The report attributes the delay to LANL's consistently not following the approved waste processing procedures. As part of the shipment process, LANL is required to characterize the waste to ensure that it meets WIPP acceptance criteria, review the data generated by the characterization process and ship the waste to WIPP. In October 2003, LANL improperly characterized 98 drums of waste and shipped them to WIPP illegally. Waste shipments from LANL were stopped following the incident and have yet to resume.
Due to such delays, DOE is out of compliance with its agreement with the New Mexico Environment Department (NMED) and the Environmental Protection Agency. The agreement, which was signed in May 2002, required that DOE remove all of its high-risk transuranic waste from LANL by December 2004. However, only 168 of 2,300 high-risk drums have been shipped. This delay is due in large part to waste characterization problems that have halted characterization for years at a time. The report finds, "[DOE] will not meet its transuranic waste disposal commitments because [LANL] did not adhere to waste certification requirements."
DOE agreed that they must re-evaluate characterization practices at LANL in order to retain shipping schedules. However, DOE contended that it is too early to determine whether they will meet their 2010 deadline. They argue that they will finish shipping high-risk waste by October 2005, although shipment will not resume until May.
Activists believe that characterization problems for transuranic waste may exist across the entire DOE complex, particularly given recent characterization problems at the Idaho National Laboratory (INL). NMED recently reached a settlement with DOE and Washington TRU Solutions, WIPP's managing contractor, following the shipment of more than 100 drums of improperly characterized waste from INL. While the initial fine from NMED to DOE topped $2 million, the final settlement stipulates a $90,000 penalty, with $600,000 per year for three years to be directed to an environmental oversight bureau at WIPP.

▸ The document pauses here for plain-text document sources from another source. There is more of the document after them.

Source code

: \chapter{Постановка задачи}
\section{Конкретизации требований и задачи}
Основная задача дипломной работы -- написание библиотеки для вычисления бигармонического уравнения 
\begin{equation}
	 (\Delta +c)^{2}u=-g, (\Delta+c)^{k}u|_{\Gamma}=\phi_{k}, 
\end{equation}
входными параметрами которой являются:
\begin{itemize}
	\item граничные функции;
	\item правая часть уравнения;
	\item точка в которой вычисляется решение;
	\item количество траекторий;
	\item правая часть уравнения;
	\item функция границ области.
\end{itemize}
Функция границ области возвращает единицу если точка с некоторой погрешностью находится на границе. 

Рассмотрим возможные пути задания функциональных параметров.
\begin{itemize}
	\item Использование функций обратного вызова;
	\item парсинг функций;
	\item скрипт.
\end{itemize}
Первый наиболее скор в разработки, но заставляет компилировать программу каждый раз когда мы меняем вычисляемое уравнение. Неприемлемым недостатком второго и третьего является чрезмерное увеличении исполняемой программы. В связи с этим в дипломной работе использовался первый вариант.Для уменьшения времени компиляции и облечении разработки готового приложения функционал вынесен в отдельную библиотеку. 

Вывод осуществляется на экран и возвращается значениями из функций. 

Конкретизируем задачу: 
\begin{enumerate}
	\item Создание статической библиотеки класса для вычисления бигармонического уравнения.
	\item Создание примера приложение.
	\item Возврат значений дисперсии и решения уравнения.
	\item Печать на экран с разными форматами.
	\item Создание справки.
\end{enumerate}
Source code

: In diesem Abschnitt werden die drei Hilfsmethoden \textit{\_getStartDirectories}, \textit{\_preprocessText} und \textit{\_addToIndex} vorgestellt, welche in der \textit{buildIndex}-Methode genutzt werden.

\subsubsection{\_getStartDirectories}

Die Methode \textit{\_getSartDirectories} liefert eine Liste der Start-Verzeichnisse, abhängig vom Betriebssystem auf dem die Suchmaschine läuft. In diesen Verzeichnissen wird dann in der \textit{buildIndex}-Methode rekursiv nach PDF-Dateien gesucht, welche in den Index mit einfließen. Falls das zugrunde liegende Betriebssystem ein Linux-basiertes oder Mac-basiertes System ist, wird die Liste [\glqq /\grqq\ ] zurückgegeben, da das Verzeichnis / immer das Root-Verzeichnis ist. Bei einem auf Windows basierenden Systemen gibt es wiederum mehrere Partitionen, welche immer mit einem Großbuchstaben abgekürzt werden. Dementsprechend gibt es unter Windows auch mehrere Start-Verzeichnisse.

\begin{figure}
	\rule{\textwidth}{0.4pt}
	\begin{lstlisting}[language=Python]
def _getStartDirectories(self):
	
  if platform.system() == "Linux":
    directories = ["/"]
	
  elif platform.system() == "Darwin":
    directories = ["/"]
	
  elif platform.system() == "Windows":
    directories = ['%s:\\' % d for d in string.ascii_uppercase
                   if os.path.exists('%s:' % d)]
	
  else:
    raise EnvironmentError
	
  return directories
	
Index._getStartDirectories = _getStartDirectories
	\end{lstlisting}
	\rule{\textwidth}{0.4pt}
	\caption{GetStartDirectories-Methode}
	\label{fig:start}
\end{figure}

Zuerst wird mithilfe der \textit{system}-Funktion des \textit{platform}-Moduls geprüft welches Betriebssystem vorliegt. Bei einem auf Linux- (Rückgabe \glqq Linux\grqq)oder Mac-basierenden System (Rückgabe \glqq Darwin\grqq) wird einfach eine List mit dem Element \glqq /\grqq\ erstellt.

The settlement also found that the waste from INL does not threaten human health or the environment, although DOE and Washington TRU Solutions provided a removal plan to NMED should the waste have been found to pose a risk.
The parties also agreed that the settlement cannot be used to demonstrate compliance history of Washington TRU Solutions in cases of future violations. The contract for Washington TRU Solutions to manage WIPP was recently extended by five years, during which the company estimates that it will receive 20,000 additional cubic meters of waste at WIPP by 2010.
Joni Arends, of Concerned Citizens for Nuclear Safety, said, "Given DOE's inadequate performance thus far, we highly doubt that these ambitious schedules will be met."